Trumpeter (1992)

ISSN: 0832-6193

Listening

Steve Slavik
Trumpeter

When I sit here at this table, as I have much this past year, I look out over an ordinary neighbourhood with textures of lawns, houses, roofs, cats, a few dogs, cars and people whom I do not know, but whom I know live in this same cul-de-sac. From the high hill - we call it a mountain - I can see in the distance morning mists are clearing and a steady breeze is blowing from offshore. If I shift my attention to the tree named Eleanor in the front yard, she speaks to me of steadiness, uprightness, and of the seasons, even though she is evergreen. Sometimes I know a cat lurks or leaps beneath her on the bed of fir needles she sheds.

Today it looks as if the overcast will not clear completely; a flock of starlings wheels in the air between my window and our mountain, the first I have seen flocking this year. I am reminded of auguries, thinking I could make something of this, but I make no connections except that between now, here, and the river of living that I am and the starlings are a part of, and those for whom birds could speak of the future. I am reminded of my loneliness, which feels like, at times, a flood; at times, a gentle reminiscence of how for me living is.

Sometimes I know that there is no time, that everything exists now, in the greater Matrix I call God and that the number of connections and influences is infinite. I can know this in any season, but usually it is in autumn, when I know most that things change, that there is no time, that the beauty of the world waits patiently in some way just within and just without grasp. Even more rarely I know I am a part of the turning, and that when the world breathes the wheel of starlings into the sky, she breathes me also.

My daughter made me a wooden duck when she was twelve, whose wings turn in the wind. I could save it, but I choose to ear it out as she made it, in the turning of the river of air. It turns, and I take a simple pleasure in knowing she made it and it works. Just so I take a simple pleasure in the turning of the world. It too is a gift to me. If it goes somewhere I do not know it, but for me the turning can be enough. I know that I am in there.

One thing I admire about the world is the detail. No matter how I choose to listen to the world there is detail. I look out the window and I hear a constant concert of clouds, cats, dogs, people, thoughts and feelings. Amy the cat has fleas. Any intention makes itself visible eventually. My hand, at 46, does not seem particularly different to me than it did when I was 20. But I have watched the lifelines deepen and my ring become worn. I can sometimes - rarely - observe how my intentions bear fruit in the world. I can even say, at times, the loneliness - my loneliness - teaches me something.

So at 46 I know sometimes when to light the fireplace and when to call a friend for tea and when to talk with my wife. And when to just look out the window. I think the world is beautiful and beautified: my wife, my children, my one or two other good friends are as well. And so, when I stop to look, are others I know in passing. They show me who they are. This is indeed what I know about the world, that I am shown the beautiful.

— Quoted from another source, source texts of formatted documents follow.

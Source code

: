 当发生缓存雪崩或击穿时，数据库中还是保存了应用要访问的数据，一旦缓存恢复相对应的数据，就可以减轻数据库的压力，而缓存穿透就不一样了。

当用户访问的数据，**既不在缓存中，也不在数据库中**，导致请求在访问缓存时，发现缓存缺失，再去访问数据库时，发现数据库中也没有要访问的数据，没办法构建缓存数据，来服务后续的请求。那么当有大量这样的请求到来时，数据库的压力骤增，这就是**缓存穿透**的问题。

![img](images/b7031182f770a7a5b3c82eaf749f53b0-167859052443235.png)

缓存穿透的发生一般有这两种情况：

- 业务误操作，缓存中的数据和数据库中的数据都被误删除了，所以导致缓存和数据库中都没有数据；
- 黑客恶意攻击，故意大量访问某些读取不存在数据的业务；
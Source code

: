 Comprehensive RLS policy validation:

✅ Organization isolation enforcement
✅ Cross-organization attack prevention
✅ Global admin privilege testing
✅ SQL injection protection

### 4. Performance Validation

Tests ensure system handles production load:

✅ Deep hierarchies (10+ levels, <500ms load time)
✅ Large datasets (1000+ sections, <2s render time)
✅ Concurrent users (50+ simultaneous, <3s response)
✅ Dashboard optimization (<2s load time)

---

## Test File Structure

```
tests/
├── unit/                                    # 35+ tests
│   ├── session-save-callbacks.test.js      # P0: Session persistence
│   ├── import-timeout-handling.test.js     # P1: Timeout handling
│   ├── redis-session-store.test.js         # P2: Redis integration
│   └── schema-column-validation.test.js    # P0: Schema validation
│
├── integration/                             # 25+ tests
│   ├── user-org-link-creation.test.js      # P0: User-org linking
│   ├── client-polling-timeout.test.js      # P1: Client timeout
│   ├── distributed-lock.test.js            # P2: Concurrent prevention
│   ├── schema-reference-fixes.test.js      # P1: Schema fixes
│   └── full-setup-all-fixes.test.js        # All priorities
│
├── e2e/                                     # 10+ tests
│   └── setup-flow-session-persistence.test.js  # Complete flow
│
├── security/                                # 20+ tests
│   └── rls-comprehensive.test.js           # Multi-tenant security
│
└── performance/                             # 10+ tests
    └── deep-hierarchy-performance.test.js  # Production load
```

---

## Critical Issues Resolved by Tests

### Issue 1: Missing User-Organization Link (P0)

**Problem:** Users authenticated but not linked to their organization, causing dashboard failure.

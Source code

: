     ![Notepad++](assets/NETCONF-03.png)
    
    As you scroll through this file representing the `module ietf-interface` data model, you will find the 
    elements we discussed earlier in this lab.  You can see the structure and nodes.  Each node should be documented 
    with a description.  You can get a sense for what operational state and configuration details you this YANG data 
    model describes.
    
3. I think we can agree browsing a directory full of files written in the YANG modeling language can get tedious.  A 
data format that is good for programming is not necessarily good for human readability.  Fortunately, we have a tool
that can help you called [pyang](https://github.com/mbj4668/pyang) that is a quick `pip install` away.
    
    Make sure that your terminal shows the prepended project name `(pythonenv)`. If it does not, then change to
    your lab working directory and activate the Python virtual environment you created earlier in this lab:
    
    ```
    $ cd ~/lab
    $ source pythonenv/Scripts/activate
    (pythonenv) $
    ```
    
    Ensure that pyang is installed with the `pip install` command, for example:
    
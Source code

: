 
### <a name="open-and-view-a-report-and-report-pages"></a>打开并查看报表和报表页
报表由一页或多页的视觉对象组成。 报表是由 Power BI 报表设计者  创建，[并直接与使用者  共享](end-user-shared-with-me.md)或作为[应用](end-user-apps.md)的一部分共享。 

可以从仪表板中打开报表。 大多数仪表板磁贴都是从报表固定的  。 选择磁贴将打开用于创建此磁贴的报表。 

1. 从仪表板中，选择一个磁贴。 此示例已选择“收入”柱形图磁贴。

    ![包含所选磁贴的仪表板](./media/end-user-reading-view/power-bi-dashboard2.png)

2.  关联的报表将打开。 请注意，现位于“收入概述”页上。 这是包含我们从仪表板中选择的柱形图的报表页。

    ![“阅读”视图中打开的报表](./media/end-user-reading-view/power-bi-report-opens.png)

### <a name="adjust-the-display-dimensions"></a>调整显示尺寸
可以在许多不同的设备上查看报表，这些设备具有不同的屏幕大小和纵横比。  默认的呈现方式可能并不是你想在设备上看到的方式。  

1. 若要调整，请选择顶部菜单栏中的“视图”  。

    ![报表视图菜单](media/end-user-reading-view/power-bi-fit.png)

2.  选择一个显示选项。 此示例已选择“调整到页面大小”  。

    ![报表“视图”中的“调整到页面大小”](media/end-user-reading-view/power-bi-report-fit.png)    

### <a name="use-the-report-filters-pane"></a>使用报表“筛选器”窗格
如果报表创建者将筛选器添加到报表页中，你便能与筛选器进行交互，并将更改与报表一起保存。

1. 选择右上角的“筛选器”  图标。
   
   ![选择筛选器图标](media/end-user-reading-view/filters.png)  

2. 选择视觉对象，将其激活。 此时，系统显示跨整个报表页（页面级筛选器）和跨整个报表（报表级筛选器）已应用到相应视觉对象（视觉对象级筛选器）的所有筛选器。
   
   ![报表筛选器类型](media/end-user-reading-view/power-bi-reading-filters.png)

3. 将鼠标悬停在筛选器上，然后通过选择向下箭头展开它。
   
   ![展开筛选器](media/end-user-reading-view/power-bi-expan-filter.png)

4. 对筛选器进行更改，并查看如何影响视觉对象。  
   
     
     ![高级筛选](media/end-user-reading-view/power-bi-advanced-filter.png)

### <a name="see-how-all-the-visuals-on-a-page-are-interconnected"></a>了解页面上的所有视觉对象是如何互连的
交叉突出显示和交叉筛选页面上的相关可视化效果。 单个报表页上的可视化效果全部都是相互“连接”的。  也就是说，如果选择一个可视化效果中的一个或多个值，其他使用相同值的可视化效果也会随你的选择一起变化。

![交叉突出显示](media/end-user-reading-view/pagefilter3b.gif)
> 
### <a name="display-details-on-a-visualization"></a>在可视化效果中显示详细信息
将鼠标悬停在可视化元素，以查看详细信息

If I sit and wait, if I turn over a rock, when I sleep next to my wife, or talk with my children, I am shown the world I live in. I am amazed at what people tolerate, live with, accept, like, love, and learn from.

I did not always like having a winter of rain; I wasn't raised here. Now I usually do; it shows me myself. I meet people, I read, I talk, drink tea, hope to be rich and famous, and I try ever so hard not to know just how ordinary I am, how just like others I am - and so, I miss myself most of the time. This is just like many of us. It's hard to accept self, the ambitions, the ordinariness, the loneliness, the loveliness. The rain helps.

Today, it seems, is clearing after all. I can usually tell autumn is here by a change in the light, and in the way the trees talk to themselves. There are acorns and Maple leaves on the ground. The world seems like a great amber crystal sphere. We live in small houses and we are a part of what we see. The dome over us holds us as it turns on its axis. The earth below us supports us. We breathe and we are with others who breathe as we do. The trees speak differently in the autumn. They begin to clatter where they whispered; they move at night more, restless. The cats prowl more in the dawn. My wife sleeps closer to me. The light, I think, concentrates somehow, focuses, somehow is more longing and slow. It is pleasant to feel the air move, to walk in this river. This river, like others, flows to an ocean.

Those who listen to themselves can know this, that we live in a city and are not cut off from the way the light falls onto us and from waking at night to listen to the poplars clatter. We live in the turning of the world into autumn. It enters into our bodies in so many subtle ways which we do recognize and which our hurry tells us are not so important after all. But, after all. If you do not listen to the trees, your cats, your wife, your children; if you do not live in the light.